Ahora la pelea va por mucho menos. Será un enfrentamiento de negociadores para ver si se logra asegurar la celebración de “elecciones libres y justas y garantías para todos”, según ha expresado Juan Guaidó en su cuenta de Twitter. No se sabe si las elecciones regionales seguirán en pie para el 21 de noviembre próximo, como quiere el gobierno, o si se irá por las presidenciales o cuáles son las aspiraciones de cada bando. Lo que sí parece claro es que no cesará la usurpación y no habrá gobierno de transición, a menos que sucedan eventos extraordinarios que no están en ninguno de los mapas conocidos.

Se prepara la primera ronda de diálogo en México para la próxima semana, y se habla inclusive de firmar una carta de intención antes de pasar a temas mayores. Pero el régimen no da muestras de mejoría por ninguna parte. Sigue encarcelando gente a sus anchas –el dirigente de Voluntad Popular Freddy Guevara es su más reciente trofeo- y anuncia 6 ceros menos para la unidad monetaria (un bolívar prechavista será igual a 10 elevado a la 14 bolívares de hoy). Los 6 millones de refugiados no regresan ni votan, porque no hay servicios ni comida ni medicinas. Las sanciones, supuestamente el punto más débil de la dictadura, se violan a diario por múltiples caminos verdes, marrones y azules mientras los ingresos por negocios ilícitos (estimados en 15 mil millones de dólares en 2018) le permiten a la nueva oligarquía vivir a sus anchas y mantener el control del territorio. O sea, el chavismo continúa su labor de destrucción, los noruegos vuelven como mediadores y las negociaciones comienzan con un mantra chucuto. Unas discusiones electorales en las que el poder verdadero, el que importa, no estará en juego; y si ese poder se pretende tocar ya se sabe: el chavismo botará tierrita. Un cuento ya escuchado, con algunos protagonistas nuevos, un anfitrión distinto y muchas dudas entre pecho y espalda.
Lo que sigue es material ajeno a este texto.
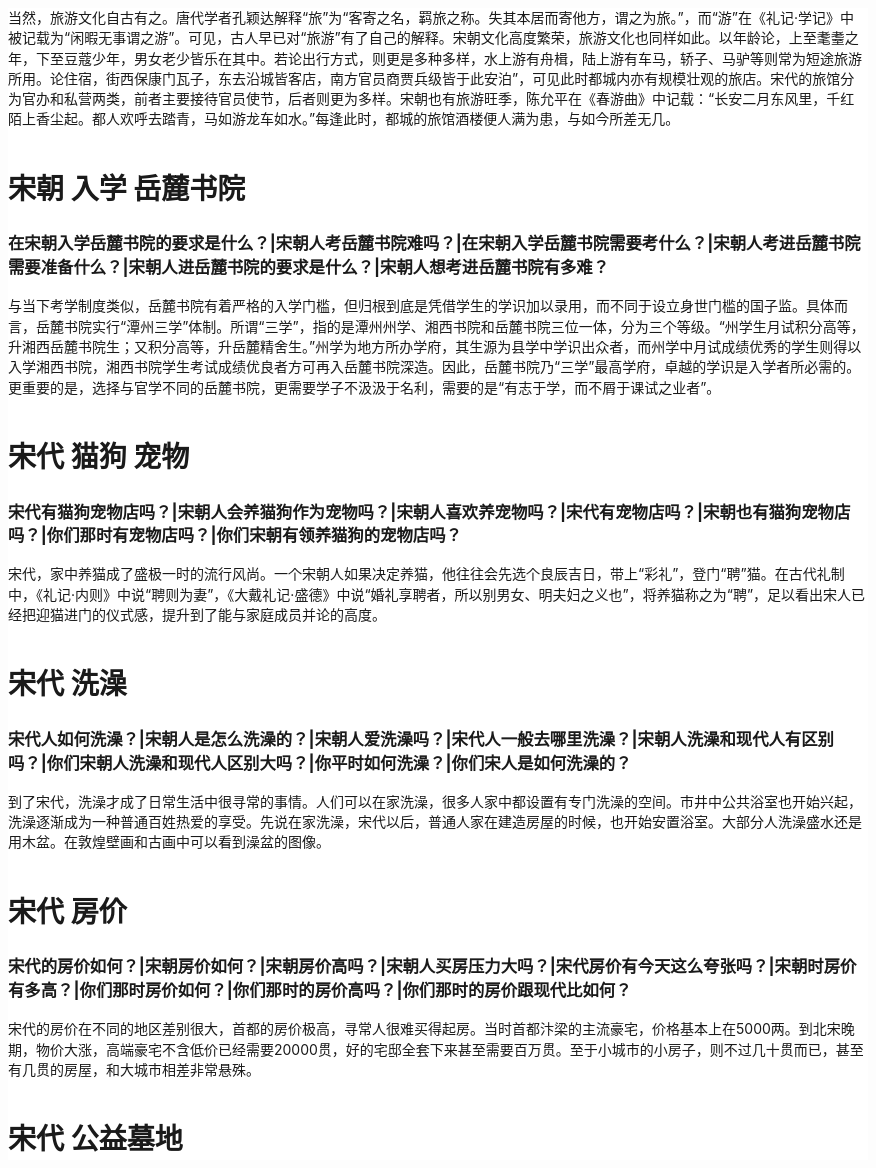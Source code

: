 当然，旅游文化自古有之。唐代学者孔颖达解释“旅”为“客寄之名，羁旅之称。失其本居而寄他方，谓之为旅。”，而“游”在《礼记·学记》中被记载为“闲暇无事谓之游”。可见，古人早已对“旅游”有了自己的解释。宋朝文化高度繁荣，旅游文化也同样如此。以年龄论，上至耄耋之年，下至豆蔻少年，男女老少皆乐在其中。若论出行方式，则更是多种多样，水上游有舟楫，陆上游有车马，轿子、马驴等则常为短途旅游所用。论住宿，街西保康门瓦子，东去沿城皆客店，南方官员商贾兵级皆于此安泊”，可见此时都城内亦有规模壮观的旅店。宋代的旅馆分为官办和私营两类，前者主要接待官员使节，后者则更为多样。宋朝也有旅游旺季，陈允平在《春游曲》中记载：“长安二月东风里，千红陌上香尘起。都人欢呼去踏青，马如游龙车如水。”每逢此时，都城的旅馆酒楼便人满为患，与如今所差无几。



# 宋朝 入学 岳麓书院

### 在宋朝入学岳麓书院的要求是什么？|宋朝人考岳麓书院难吗？|在宋朝入学岳麓书院需要考什么？|宋朝人考进岳麓书院需要准备什么？|宋朝人进岳麓书院的要求是什么？|宋朝人想考进岳麓书院有多难？

与当下考学制度类似，岳麓书院有着严格的入学门槛，但归根到底是凭借学生的学识加以录用，而不同于设立身世门槛的国子监。具体而言，岳麓书院实行“潭州三学”体制。所谓“三学”，指的是潭州州学、湘西书院和岳麓书院三位一体，分为三个等级。“州学生月试积分高等，升湘西岳麓书院生；又积分高等，升岳麓精舍生。”州学为地方所办学府，其生源为县学中学识出众者，而州学中月试成绩优秀的学生则得以入学湘西书院，湘西书院学生考试成绩优良者方可再入岳麓书院深造。因此，岳麓书院乃“三学”最高学府，卓越的学识是入学者所必需的。更重要的是，选择与官学不同的岳麓书院，更需要学子不汲汲于名利，需要的是“有志于学，而不屑于课试之业者”。



# 宋代 猫狗 宠物

### 宋代有猫狗宠物店吗？|宋朝人会养猫狗作为宠物吗？|宋朝人喜欢养宠物吗？|宋代有宠物店吗？|宋朝也有猫狗宠物店吗？|你们那时有宠物店吗？|你们宋朝有领养猫狗的宠物店吗？

宋代，家中养猫成了盛极一时的流行风尚。一个宋朝人如果决定养猫，他往往会先选个良辰吉日，带上“彩礼”，登门“聘”猫。在古代礼制中，《礼记·内则》中说“聘则为妻”，《大戴礼记·盛德》中说“婚礼享聘者，所以别男女、明夫妇之义也”，将养猫称之为“聘”，足以看出宋人已经把迎猫进门的仪式感，提升到了能与家庭成员并论的高度。



# 宋代 洗澡

### 宋代人如何洗澡？|宋朝人是怎么洗澡的？|宋朝人爱洗澡吗？|宋代人一般去哪里洗澡？|宋朝人洗澡和现代人有区别吗？|你们宋朝人洗澡和现代人区别大吗？|你平时如何洗澡？|你们宋人是如何洗澡的？

到了宋代，洗澡才成了日常生活中很寻常的事情。人们可以在家洗澡，很多人家中都设置有专门洗澡的空间。市井中公共浴室也开始兴起，洗澡逐渐成为一种普通百姓热爱的享受。先说在家洗澡，宋代以后，普通人家在建造房屋的时候，也开始安置浴室。大部分人洗澡盛水还是用木盆。在敦煌壁画和古画中可以看到澡盆的图像。



# 宋代 房价

### 宋代的房价如何？|宋朝房价如何？|宋朝房价高吗？|宋朝人买房压力大吗？|宋代房价有今天这么夸张吗？|宋朝时房价有多高？|你们那时房价如何？|你们那时的房价高吗？|你们那时的房价跟现代比如何？

宋代的房价在不同的地区差别很大，首都的房价极高，寻常人很难买得起房。当时首都汴梁的主流豪宅，价格基本上在5000两。到北宋晚期，物价大涨，高端豪宅不含低价已经需要20000贯，好的宅邸全套下来甚至需要百万贯。至于小城市的小房子，则不过几十贯而已，甚至有几贯的房屋，和大城市相差非常悬殊。



# 宋代 公益墓地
¿Qué saldrá de este nuevo encuentro? Quizás algunos compromisos que el régimen no piensa cumplir. Como, por ejemplo, hacer las elecciones regionales este año y programar las presidenciales en 2022 para llegado el momento comenzar a arrastrar los pies hasta llegar a 2024. O quizás no quede nada, excepto el mal sabor y la evidencia de que las discusiones con los cañones rara vez se ganan con palabras. Como dijo Isaiah Berlin en una entrevista al intelectual mexicano Enrique Krauze: una minoría dura frecuentemente triunfa sobre una mayoría blanda.